While it’s definitely a good idea to master this in your writing, if you have to think about it for more than 15 seconds, choose “who” and move on. (Life’s short enough as it is.)

 

Summer back-to-basics tip # 4: quotation marks

The rules regarding quotation marks are simpler than you might think.

 

Commas and periods go inside the quotation mark.

  • “Millicent,” she begged, “please go.”

Question marks, exclamation points, and dashes go inside the closing quotation mark unless they are not part of the actual quotation.

  • What’s the most famous line in “Now, Voyager”? "Don't ask for the moon!

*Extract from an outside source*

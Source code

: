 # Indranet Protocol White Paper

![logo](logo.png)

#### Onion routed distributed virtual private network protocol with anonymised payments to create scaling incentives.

We have the stars!" (The question mark is outside the closing quotation mark because the movie is called "Now, Voyager," not "Now, Voyager?" The second exclamation point is inside the quotation mark because the line ends in an exclamation mark.)

Colons and semicolons go outside the quotation marks.

  • She defined "gridlock": a traffic jam.
 

Single quote marks: In American English there are only two instances in which these have a role.

  • When a quotation occurs within another quotation: "Sabrina looked at me and said, ‘please go away.'"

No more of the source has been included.